UPDATED: Flynn Case: You're Kidding, Right?
This is beyond belief. The Flynn case has been going on for years now--three years in January--and we're supposed to believe that the prosecutors never knew which FBI agent wrote which set of notes? If I'm the judge, I can't buy it.
#VanGrack just advised by letter that he got the authors of the raw notes backwards!! Since March 2018 when first disclosed! All the more reason to require originals of everything without redactions, handwriting samples, all 302s, audit trail, metadata-entire file! @GenFlynnpic.twitter.com/kewKKizUAK
— Sidney Powell 🇺🇸⭐⭐⭐ (@SidneyPowell1) November 5, 2019
UPDATE: Here's the real problem. There were two sets of notes, one long, neatly written, and detailed, and the other seemingly scribbled, as one would expect in an interview setting. Van Grack's explanation is this: by switching the attribution of the two sets of notes, he's saying that the long, detailed set of "notes" belongs to Pientka--the "primary note taker"--rather than Strzok, as we've been told up to now. That's supposed to solve the difficulty of the lead interviewer--Strzok--also taking remarkably detailed notes. But that switch doesn't really solve the credibility problem. Here's why: The long set of notes actually looks like a handwritten draft of a 302 . A rough, first draft--subject to approval from others--but a draft rather than notes taken in an interview setting. If you've taken a look at the "notes" that were originally attributed to Strzok--which we're now supposed to believe were taken by Pientka, the "primary notetaker" during the Flynn interview--you'll see what I mean. Follow this link and go to page 19 . (P. 19 gets you into Exhibit 1, i.e., p 19 out of the full 46 page pdf.)
Look, I spent about 30 years doing interviews, taking notes, reading (or attempting to read) notes taken by other agents. I guarantee you that in my experience no notes looked like the "notes" you'll see at the link . As I said--they look like a rough draft done after the interview.
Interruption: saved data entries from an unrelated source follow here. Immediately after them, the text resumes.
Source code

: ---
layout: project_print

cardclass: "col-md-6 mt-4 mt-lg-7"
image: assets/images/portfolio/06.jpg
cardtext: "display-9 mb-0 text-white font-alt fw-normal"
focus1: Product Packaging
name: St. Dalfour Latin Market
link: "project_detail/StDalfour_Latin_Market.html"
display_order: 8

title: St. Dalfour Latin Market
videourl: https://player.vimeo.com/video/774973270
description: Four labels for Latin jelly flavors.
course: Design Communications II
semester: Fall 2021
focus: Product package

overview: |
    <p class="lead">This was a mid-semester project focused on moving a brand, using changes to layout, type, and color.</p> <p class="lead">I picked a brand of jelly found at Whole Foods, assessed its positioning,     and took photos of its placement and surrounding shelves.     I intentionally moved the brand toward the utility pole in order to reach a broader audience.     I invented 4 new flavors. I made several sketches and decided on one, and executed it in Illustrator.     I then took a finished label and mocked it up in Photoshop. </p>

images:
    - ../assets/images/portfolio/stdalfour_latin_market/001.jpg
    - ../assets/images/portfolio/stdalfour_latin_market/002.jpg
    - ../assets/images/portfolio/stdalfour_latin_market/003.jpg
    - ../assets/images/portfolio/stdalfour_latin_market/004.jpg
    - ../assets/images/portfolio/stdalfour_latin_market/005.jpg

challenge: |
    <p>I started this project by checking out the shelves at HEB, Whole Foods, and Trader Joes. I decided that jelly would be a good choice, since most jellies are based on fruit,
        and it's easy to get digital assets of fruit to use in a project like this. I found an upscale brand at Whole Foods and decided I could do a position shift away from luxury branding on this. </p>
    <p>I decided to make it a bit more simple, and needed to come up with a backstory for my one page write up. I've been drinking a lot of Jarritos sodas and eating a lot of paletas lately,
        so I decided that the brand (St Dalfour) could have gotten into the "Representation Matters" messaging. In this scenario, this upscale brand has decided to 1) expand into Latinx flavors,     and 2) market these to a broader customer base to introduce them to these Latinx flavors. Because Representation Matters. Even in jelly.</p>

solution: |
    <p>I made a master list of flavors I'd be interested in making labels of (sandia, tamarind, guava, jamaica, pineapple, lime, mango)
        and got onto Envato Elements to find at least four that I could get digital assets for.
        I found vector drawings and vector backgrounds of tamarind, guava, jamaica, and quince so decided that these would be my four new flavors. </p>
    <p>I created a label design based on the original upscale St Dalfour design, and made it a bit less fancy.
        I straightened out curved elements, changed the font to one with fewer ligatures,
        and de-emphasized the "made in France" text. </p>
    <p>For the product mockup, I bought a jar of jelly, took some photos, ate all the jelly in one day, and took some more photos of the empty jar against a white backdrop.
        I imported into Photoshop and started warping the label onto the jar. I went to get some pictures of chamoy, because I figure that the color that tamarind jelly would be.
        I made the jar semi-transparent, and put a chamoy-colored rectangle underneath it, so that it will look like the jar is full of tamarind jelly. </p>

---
Which leads to another question: Who does a handwritten rough draft of an interview these days? I stopped doing that decades ago. Once I had access to a computer I took my notes and sat down in front of the computer and started typing. Why would Joe Pientka--or Peter Strzok, as the case might be--bother to produce a handwritten draft (if we accept that what we've been shown are simply not "notes" )?
This is why. Because that handwritten draft could be changed at will, whereas nowadays, once you save something under a case file number--even as a draft--that's recoverable. There's an audit trail, which is what Powell keeps asking for. So, if you're an "investigator" and you're not sure how you want to make that interview sound, then you delay creating that discoverable digital trail. And that's a sure indicator of dishonest intent.
The big mistake the FBI made here is that they apparently said, woops! we need some interview notes in Joe Pientka's handwriting. Hey, Joe, your rough draft will do! Or maybe they didn't even ask Joe. Maybe they just said, hey, we need some credible notes, notes in Joe's handwriting. Do we still have Joe's rough draft? Ok, that'll work.
Somebody is lying. Maybe, probably, more than just one person.